Big Data 13 min read

Why ClickHouse Outperforms Elasticsearch in Log Analytics: A Practical Comparison

This article compares Elasticsearch and ClickHouse for log analytics by detailing their architectures, setting up Docker‑Compose stacks, ingesting synthetic syslog data with Vector, running equivalent queries, and measuring performance, revealing ClickHouse’s superior speed in most scenarios.

ITPUB

May 15, 2023

Why ClickHouse Outperforms Elasticsearch in Log Analytics: A Practical Comparison

Introduction

Elasticsearch (ES) is a real‑time distributed search and analytics engine built on Lucene.

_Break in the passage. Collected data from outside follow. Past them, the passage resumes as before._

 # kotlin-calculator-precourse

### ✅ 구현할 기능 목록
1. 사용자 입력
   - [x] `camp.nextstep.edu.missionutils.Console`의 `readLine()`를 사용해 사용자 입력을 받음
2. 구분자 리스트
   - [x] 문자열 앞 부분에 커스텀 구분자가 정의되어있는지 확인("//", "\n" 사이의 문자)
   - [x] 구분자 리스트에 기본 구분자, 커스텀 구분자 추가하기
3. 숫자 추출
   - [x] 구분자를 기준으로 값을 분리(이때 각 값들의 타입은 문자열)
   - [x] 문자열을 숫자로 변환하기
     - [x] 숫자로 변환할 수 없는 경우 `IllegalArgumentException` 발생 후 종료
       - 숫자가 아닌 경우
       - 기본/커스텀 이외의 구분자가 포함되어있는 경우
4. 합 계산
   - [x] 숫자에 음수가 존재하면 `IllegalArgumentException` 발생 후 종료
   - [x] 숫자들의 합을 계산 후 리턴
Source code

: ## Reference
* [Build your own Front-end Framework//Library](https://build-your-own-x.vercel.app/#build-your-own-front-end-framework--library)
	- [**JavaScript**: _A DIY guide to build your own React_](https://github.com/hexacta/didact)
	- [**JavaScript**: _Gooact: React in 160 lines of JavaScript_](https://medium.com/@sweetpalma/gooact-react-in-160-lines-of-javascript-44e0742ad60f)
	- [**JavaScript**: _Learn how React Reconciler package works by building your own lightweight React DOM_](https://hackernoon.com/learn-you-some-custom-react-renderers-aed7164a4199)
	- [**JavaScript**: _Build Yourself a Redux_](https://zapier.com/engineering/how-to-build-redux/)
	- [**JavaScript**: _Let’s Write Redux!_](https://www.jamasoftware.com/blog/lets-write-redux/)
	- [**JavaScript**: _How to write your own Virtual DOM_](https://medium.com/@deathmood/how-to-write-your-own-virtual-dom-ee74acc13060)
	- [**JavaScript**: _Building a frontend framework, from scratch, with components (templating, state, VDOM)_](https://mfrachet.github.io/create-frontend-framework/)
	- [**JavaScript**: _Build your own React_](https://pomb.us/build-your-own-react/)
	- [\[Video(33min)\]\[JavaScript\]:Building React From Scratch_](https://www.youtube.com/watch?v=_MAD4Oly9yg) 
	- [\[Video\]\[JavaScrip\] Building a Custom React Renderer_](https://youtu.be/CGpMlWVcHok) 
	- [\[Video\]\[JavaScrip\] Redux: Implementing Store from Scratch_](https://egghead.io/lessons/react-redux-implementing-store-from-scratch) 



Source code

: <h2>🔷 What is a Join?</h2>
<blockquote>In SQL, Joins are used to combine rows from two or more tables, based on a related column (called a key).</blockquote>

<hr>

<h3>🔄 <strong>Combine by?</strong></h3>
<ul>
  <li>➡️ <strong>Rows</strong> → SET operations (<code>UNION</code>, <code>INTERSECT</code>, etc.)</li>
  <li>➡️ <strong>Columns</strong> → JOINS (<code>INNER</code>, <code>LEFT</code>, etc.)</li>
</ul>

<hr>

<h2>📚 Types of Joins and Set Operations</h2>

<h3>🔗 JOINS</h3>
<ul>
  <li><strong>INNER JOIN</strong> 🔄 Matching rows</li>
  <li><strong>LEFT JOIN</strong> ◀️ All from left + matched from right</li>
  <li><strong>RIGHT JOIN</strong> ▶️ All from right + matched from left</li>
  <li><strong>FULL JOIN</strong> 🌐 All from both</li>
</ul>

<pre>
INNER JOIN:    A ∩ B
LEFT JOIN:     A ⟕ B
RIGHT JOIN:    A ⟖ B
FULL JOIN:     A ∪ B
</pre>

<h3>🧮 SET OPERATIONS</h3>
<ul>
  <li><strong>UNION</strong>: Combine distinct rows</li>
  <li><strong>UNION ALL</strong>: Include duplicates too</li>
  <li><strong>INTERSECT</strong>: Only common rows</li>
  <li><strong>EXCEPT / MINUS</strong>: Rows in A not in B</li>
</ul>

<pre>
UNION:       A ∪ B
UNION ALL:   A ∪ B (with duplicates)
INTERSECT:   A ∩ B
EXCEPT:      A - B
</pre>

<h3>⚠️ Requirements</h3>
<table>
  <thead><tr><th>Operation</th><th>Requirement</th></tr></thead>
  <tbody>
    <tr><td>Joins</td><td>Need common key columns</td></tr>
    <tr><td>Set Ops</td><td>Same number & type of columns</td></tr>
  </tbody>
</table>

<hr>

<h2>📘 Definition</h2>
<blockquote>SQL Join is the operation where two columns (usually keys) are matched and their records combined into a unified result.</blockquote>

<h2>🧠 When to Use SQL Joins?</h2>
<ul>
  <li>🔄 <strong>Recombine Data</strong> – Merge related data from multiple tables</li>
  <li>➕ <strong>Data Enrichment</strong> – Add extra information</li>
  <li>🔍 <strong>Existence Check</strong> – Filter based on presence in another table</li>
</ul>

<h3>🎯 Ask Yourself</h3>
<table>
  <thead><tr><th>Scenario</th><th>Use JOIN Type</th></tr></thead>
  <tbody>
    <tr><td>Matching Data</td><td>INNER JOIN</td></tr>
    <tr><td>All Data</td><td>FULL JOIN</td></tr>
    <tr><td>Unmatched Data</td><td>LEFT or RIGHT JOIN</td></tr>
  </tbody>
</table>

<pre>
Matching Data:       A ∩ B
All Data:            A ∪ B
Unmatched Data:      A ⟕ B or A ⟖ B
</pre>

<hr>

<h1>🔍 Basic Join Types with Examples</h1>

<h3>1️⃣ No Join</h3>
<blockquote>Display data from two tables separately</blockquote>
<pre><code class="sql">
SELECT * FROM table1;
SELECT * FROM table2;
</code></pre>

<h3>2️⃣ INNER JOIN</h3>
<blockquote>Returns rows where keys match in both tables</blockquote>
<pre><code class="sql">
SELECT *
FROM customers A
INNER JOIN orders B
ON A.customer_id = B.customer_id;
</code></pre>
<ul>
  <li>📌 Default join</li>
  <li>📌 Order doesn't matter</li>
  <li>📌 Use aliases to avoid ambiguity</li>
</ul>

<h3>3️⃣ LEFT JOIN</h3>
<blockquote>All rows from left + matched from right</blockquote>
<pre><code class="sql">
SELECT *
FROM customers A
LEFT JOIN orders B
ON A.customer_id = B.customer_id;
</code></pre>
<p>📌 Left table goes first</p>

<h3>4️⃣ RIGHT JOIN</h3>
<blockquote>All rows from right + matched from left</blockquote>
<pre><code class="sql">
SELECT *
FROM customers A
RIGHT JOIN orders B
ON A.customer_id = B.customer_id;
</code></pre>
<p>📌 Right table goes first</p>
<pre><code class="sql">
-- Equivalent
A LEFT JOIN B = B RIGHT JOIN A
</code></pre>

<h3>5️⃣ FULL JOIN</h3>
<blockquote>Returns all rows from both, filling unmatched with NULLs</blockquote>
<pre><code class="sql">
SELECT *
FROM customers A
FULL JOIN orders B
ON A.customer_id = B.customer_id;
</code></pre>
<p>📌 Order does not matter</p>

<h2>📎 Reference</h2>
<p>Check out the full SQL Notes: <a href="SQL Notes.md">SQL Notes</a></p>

ClickHouse, developed by Yandex, is a column‑oriented relational OLAP database that has become popular for large‑scale analytical workloads.

Architecture Comparison

ES uses inverted indexes and Bloom filters to provide fast full‑text search, with shard and replica mechanisms for scalability and high availability. ClickHouse follows an MPP architecture where each node processes a partition of the data independently, stores data column‑wise, and leverages vectorized execution, log‑structured merge trees, sparse indexes and SIMD instructions. Both systems support Bloom filters.

Test Environment

Two Docker‑Compose stacks were used:

ES stack: a single‑node Elasticsearch container and a Kibana container.

ClickHouse stack: a ClickHouse server container and a TabixUI client container.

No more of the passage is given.